Quoi qu’il en soit, une carte où les mouvements de peuples seraient figurés comme le sont les déplacements aériens sur les cartes météorologiques, ferait apparaître le territoire français comme une aire où les courants humains se sont portés, mêlés, neutralisés et apaisés, par la fusion progressive et l’enchevêtrement de leurs tourbillons.

Le fait fondamental pour la formation de la France a donc été la présence et le mélange sur son territoire d’une quantité remarquable d’éléments ethniques différents. Toutes les nations d’Europe sont composées, et il n’y a peut-être aucune dans laquelle une seule langue soit parlée. Mais il n’en est, je crois, aucune dont la formule ethnique et linguistique soit aussi riche que celle de la France. Celle-ci a trouvé son individualité singulière dans le phénomène complexe des échanges internes, des alliances individuelles qui se sont produits en elle entre tant de sangs et de complexions différents.
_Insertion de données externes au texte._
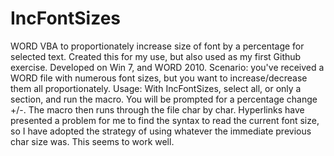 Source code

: # IncFontSizes
WORD VBA to proportionately increase size of font by a percentage for selected text.
Created this for my use, but also used as my first Github exercise.
Developed on Win 7, and WORD 2010.
Scenario: you've received a WORD file with numerous font sizes, but you want to increase/decrease them all proportionately.
Usage: With IncFontSizes, select all, or only a section, and run the macro. You will be prompted for a percentage change +/-.
The macro then runs through the file char by char. Hyperlinks have presented a problem for me to find the syntax to read the
current font size, so I have adopted the strategy of using whatever the immediate previous char size was. This seems to work well.
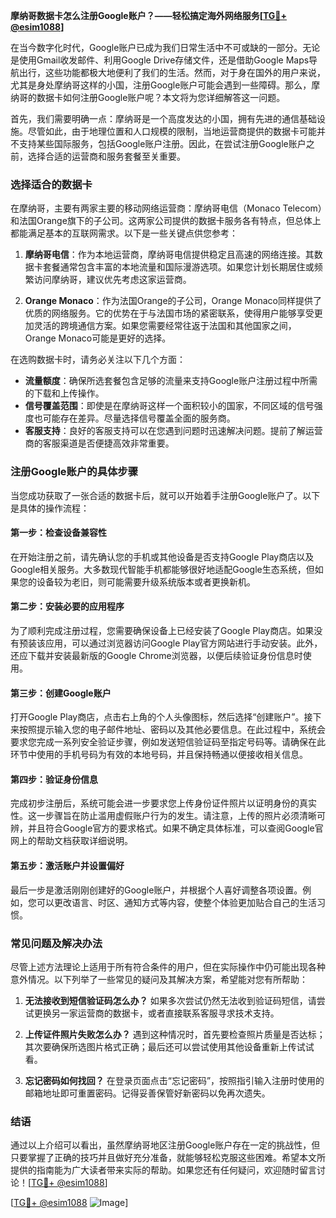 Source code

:**摩纳哥数据卡怎么注册Google账户？——轻松搞定海外网络服务[[TG💪+ @esim1088](https://t.me/s/esim1088)]**

在当今数字化时代，Google账户已成为我们日常生活中不可或缺的一部分。无论是使用Gmail收发邮件、利用Google Drive存储文件，还是借助Google Maps导航出行，这些功能都极大地便利了我们的生活。然而，对于身在国外的用户来说，尤其是身处摩纳哥这样的小国，注册Google账户可能会遇到一些障碍。那么，摩纳哥的数据卡如何注册Google账户呢？本文将为您详细解答这一问题。

首先，我们需要明确一点：摩纳哥是一个高度发达的小国，拥有先进的通信基础设施。尽管如此，由于地理位置和人口规模的限制，当地运营商提供的数据卡可能并不支持某些国际服务，包括Google账户注册。因此，在尝试注册Google账户之前，选择合适的运营商和服务套餐至关重要。

### **选择适合的数据卡**

在摩纳哥，主要有两家主要的移动网络运营商：摩纳哥电信（Monaco Telecom）和法国Orange旗下的子公司。这两家公司提供的数据卡服务各有特点，但总体上都能满足基本的互联网需求。以下是一些关键点供您参考：

1. **摩纳哥电信**：作为本地运营商，摩纳哥电信提供稳定且高速的网络连接。其数据卡套餐通常包含丰富的本地流量和国际漫游选项。如果您计划长期居住或频繁访问摩纳哥，建议优先考虑这家运营商。

2. **Orange Monaco**：作为法国Orange的子公司，Orange Monaco同样提供了优质的网络服务。它的优势在于与法国市场的紧密联系，使得用户能够享受更加灵活的跨境通信方案。如果您需要经常往返于法国和其他国家之间，Orange Monaco可能是更好的选择。

在选购数据卡时，请务必关注以下几个方面：
- **流量额度**：确保所选套餐包含足够的流量来支持Google账户注册过程中所需的下载和上传操作。
- **信号覆盖范围**：即使是在摩纳哥这样一个面积较小的国家，不同区域的信号强度也可能存在差异。尽量选择信号覆盖全面的服务商。
- **客服支持**：良好的客服支持可以在您遇到问题时迅速解决问题。提前了解运营商的客服渠道是否便捷高效非常重要。

### **注册Google账户的具体步骤**

当您成功获取了一张合适的数据卡后，就可以开始着手注册Google账户了。以下是具体的操作流程：

#### **第一步：检查设备兼容性**
在开始注册之前，请先确认您的手机或其他设备是否支持Google Play商店以及Google相关服务。大多数现代智能手机都能够很好地适配Google生态系统，但如果您的设备较为老旧，则可能需要升级系统版本或者更换新机。

#### **第二步：安装必要的应用程序**
为了顺利完成注册过程，您需要确保设备上已经安装了Google Play商店。如果没有预装该应用，可以通过浏览器访问Google Play官方网站进行手动安装。此外，还应下载并安装最新版的Google Chrome浏览器，以便后续验证身份信息时使用。

#### **第三步：创建Google账户**
打开Google Play商店，点击右上角的个人头像图标，然后选择“创建账户”。接下来按照提示输入您的电子邮件地址、密码以及其他必要信息。在此过程中，系统会要求您完成一系列安全验证步骤，例如发送短信验证码至指定号码等。请确保在此环节中使用的手机号码为有效的本地号码，并且保持畅通以便接收相关信息。

#### **第四步：验证身份信息**
完成初步注册后，系统可能会进一步要求您上传身份证件照片以证明身份的真实性。这一步骤旨在防止滥用虚假账户行为的发生。请注意，上传的照片必须清晰可辨，并且符合Google官方的要求格式。如果不确定具体标准，可以查阅Google官网上的帮助文档获取详细说明。

#### **第五步：激活账户并设置偏好**
最后一步是激活刚刚创建好的Google账户，并根据个人喜好调整各项设置。例如，您可以更改语言、时区、通知方式等内容，使整个体验更加贴合自己的生活习惯。

### **常见问题及解决办法**

尽管上述方法理论上适用于所有符合条件的用户，但在实际操作中仍可能出现各种意外情况。以下列举了一些常见的疑问及其解决方案，希望能对您有所帮助：

1. **无法接收到短信验证码怎么办？**
   如果多次尝试仍然无法收到验证码短信，请尝试更换另一家运营商的数据卡，或者直接联系客服寻求技术支持。

2. **上传证件照片失败怎么办？**
   遇到这种情况时，首先要检查照片质量是否达标；其次要确保所选图片格式正确；最后还可以尝试使用其他设备重新上传试试看。

3. **忘记密码如何找回？**
   在登录页面点击“忘记密码”，按照指引输入注册时使用的邮箱地址即可重置密码。记得妥善保管好新密码以免再次遗失。

### **结语**

通过以上介绍可以看出，虽然摩纳哥地区注册Google账户存在一定的挑战性，但只要掌握了正确的技巧并且做好充分准备，就能够轻松克服这些困难。希望本文所提供的指南能为广大读者带来实际的帮助。如果您还有任何疑问，欢迎随时留言讨论！[[TG💪+ @esim1088](https://t.me/s/esim1088)]

[[TG💪+ @esim1088](https://t.me/s/esim1088) ![Image](https://i.postimg.cc/4NQfJmqS/Snipaste-2025-05-13-00-14-12.png)]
Les combinaisons de tant de facteurs indépendants, le dosage de tant d’hérédités expliquent dans les actes et les sentiments des Français bien des contradictions et cette remarquable valeur moyenne des individus. À cause des sangs très disparates qu’elle a reçus, et dont elle a composé, en quelques siècles, une personnalité européenne si nette et si complète, productrice d’une culture et d’un esprit caractéristiques, la nation française fait songer a un arbre greffé plusieurs fois, de qui la qualité et la saveur de ses fruits résultent d’une heureuse alliance de sucs et de sèves très divers concourant à une même et indivisible existence.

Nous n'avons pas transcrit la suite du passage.